Google Page Speed | SEO Faktor Ladezeit

Was Adobe Fireworks mit SEO zu tun hat

Adobe Fireworks schlägt andere Bildbearbeitungs-Tool in Punkto Bildoptimierung für das Web um Längen. André Reinegger hat erst kürzlich einen umfangreichen Artikel zu Adobe Fireworks verfasst.

Wer Fireworks kennt, weiß, dass dieses Programm viel besser mit InDesign zu vergleichen ist als mit Photoshop. Was nämlich InDesign für Print ist, ist Fireworks für Screen und Photoshop und Illustrator dienen lediglich als Lieferant.
André Reinegger
| 50 Gründe Photoshop NICHT für Webdesign zu verwenden

Grundlagen der Bildoptimierung | SEO

  • Jedes Bildmotiv muss einzeln betrachtet werden
  • Ziel ist die geringste Ladezeit bei guter optischer Darstellung
  • Als Formate kommen GIF, PNG und JPEG infrage
  • Wenige Farben / Wenige Farbverläufe: GIF oder PNG
  • Photos: JPEG
  • Photos mit Textbereichen: selektives JPEG
  • Reduzieren Sie die Farbpalette für GIF oder PNG
  • In manchen Fällen ist PNG besser geeignet als GIF
  • Verwenden Sie PNG mit Transparenz nur wenn unbedingt notwendig

Weitere SEO Faktoren für Bilder

  • Belegen Sie den Dateinamen mit wichtigen Keywords
  • Verwenden Sie Bindestriche anstatt Unterstriche beim Dateinamen
  • Nutzen Sie im img-Element die Attribute title und alt (Wichtige Keywords sinnvoll unterbringen)
  • Geben Sie immer die Abmessungen an (Breite und Höhe in Pixel)
  • Verlinken Sie das Bild auf sich selbst (Absoluter Pfad)
  • Belegen Sie im Hyperlink das title-Attribut
  • Im Umfeld des Bildes sollten die verwendeten Keywords im Text vorkommen

Interessante Quellen im Netz zum Thema SEO und Bilder

Veröffentlicht von

Philip Hoevels

Akademieleitung Wildner AG Qualitätsmanagement Online Marketing

2 Gedanken zu „SEO für Bilder: Über Ladezeit, OCR und Co“

  1. Hallo Martin, Danke für den Input. Bei der Verlinkung geht es eher um das head-Bild. Jedes Bild zu verlinken macht tatsächlich keinen großen Sinn. Eher verlinkt man auf eine größere Darstellung, sofern nützlich. Die Spiegel-Seite macht das recht erfolgreich.
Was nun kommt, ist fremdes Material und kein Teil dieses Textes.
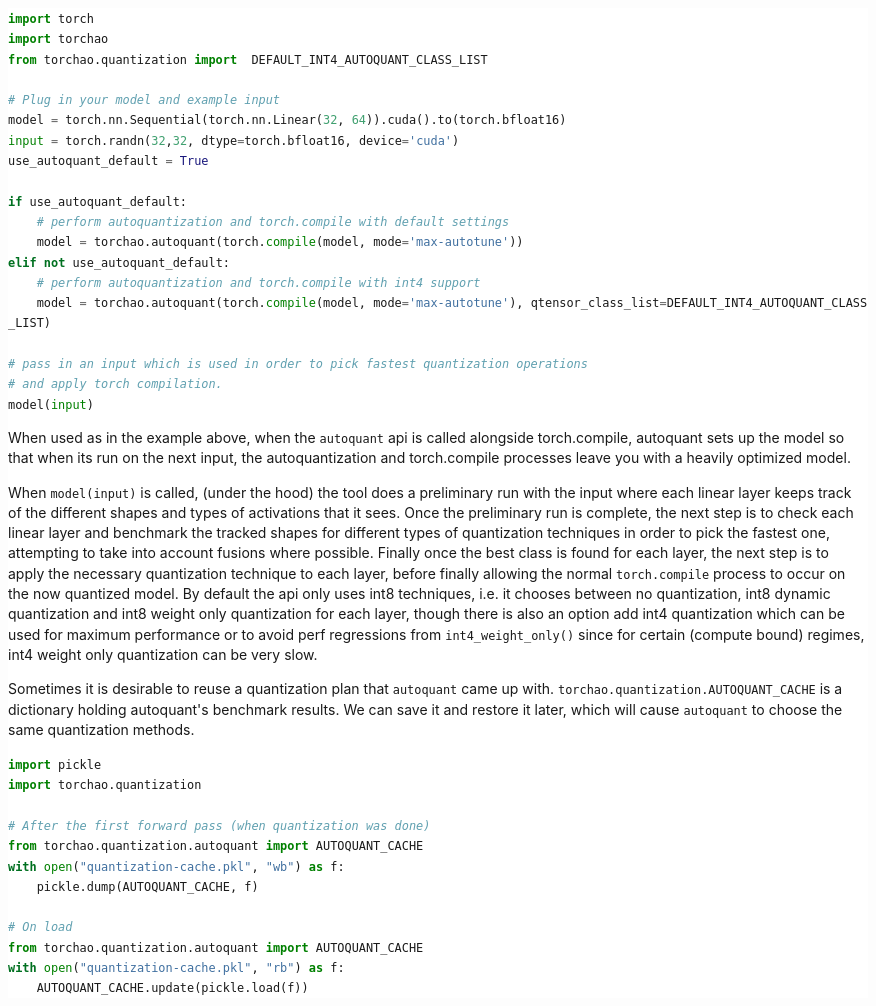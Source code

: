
 ```python
import torch
import torchao
from torchao.quantization import  DEFAULT_INT4_AUTOQUANT_CLASS_LIST

# Plug in your model and example input
model = torch.nn.Sequential(torch.nn.Linear(32, 64)).cuda().to(torch.bfloat16)
input = torch.randn(32,32, dtype=torch.bfloat16, device='cuda')
use_autoquant_default = True

if use_autoquant_default:
    # perform autoquantization and torch.compile with default settings
    model = torchao.autoquant(torch.compile(model, mode='max-autotune'))
elif not use_autoquant_default:
    # perform autoquantization and torch.compile with int4 support
    model = torchao.autoquant(torch.compile(model, mode='max-autotune'), qtensor_class_list=DEFAULT_INT4_AUTOQUANT_CLASS_LIST)

# pass in an input which is used in order to pick fastest quantization operations
# and apply torch compilation.
model(input)
```

When used as in the example above, when the `autoquant` api is called alongside torch.compile, autoquant sets up the model so that when its run on the next input, the autoquantization and torch.compile processes leave you with a heavily optimized model.

When `model(input)` is called, (under the hood) the tool does a preliminary run with the input where each linear layer keeps track of the different shapes and types of activations that it sees. Once the preliminary run is complete, the next step is to check each linear layer and benchmark the tracked shapes for different types of quantization techniques in order to pick the fastest one, attempting to take into account fusions where possible. Finally once the best class is found for each layer, the next step is to apply the necessary quantization technique to each layer, before finally allowing the normal `torch.compile` process to occur on the now quantized model. By default the api only uses int8 techniques, i.e. it chooses between no quantization, int8 dynamic quantization and int8 weight only quantization for each layer, though there is also an option add int4 quantization which can be used for maximum performance or to avoid perf regressions from `int4_weight_only()` since for certain (compute bound) regimes, int4 weight only quantization can be very slow.

Sometimes it is desirable to reuse a quantization plan that `autoquant` came up with. `torchao.quantization.AUTOQUANT_CACHE` is a dictionary holding autoquant's benchmark results. We can save it and restore it later, which will cause `autoquant` to choose the same quantization methods.

```python
import pickle
import torchao.quantization

# After the first forward pass (when quantization was done)
from torchao.quantization.autoquant import AUTOQUANT_CACHE
with open("quantization-cache.pkl", "wb") as f:
    pickle.dump(AUTOQUANT_CACHE, f)

# On load
from torchao.quantization.autoquant import AUTOQUANT_CACHE
with open("quantization-cache.pkl", "rb") as f:
    AUTOQUANT_CACHE.update(pickle.load(f))
```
  2. Schön, vielen Dank. Das mit der Bilderkennung ist sicherlich eine spannende Frage. Klar wird Google da immer besser, mal sehen was sie daraus machen. Ob irgendwann vielleicht gar nicht mehr das keyword nötig sein wird???
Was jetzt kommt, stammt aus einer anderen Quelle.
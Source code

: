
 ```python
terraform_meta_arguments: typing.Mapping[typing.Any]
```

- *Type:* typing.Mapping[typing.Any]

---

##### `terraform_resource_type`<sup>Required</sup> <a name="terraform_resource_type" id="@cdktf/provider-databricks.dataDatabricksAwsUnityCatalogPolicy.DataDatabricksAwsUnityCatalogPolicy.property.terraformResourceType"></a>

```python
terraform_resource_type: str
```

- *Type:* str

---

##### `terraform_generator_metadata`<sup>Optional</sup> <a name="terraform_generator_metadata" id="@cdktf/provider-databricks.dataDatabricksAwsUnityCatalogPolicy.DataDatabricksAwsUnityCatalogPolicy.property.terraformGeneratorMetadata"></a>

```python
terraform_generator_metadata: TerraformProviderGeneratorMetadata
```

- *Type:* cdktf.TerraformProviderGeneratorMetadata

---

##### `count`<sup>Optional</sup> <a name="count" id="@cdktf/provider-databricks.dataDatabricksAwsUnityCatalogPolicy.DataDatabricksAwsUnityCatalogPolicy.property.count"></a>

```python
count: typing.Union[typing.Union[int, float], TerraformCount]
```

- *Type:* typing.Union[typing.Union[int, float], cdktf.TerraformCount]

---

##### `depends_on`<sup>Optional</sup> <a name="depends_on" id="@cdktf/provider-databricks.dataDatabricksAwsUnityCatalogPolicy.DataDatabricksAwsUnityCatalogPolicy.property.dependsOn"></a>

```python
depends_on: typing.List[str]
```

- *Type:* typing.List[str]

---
    Zu den Optimierungstipps: nach meinen Beobachtungen spielt die Dateingröße noch gar keine so große Rolle. Klar sollte ein Bild keine Megabytes haben, aber ob 60 oder 100 oder 200 kb ist bislang für das Bilderranking eher nebensächlich. Aber für das organische Ranking spielt das natürlich eine Rolle.

    Den Tipp, die Bilder auf sich selber zu verlinken, halte ich auch für „gewagt“. Auch das zusätzliche Title-Attribut im Link bringt, glaube ich, höchstens minimale Vorteile. Zumindest konnte ich dadurch bislang noch keinen nennbaren Vorteil feststellen.
    Ansosnten: schön zusammengefasst, finde ich.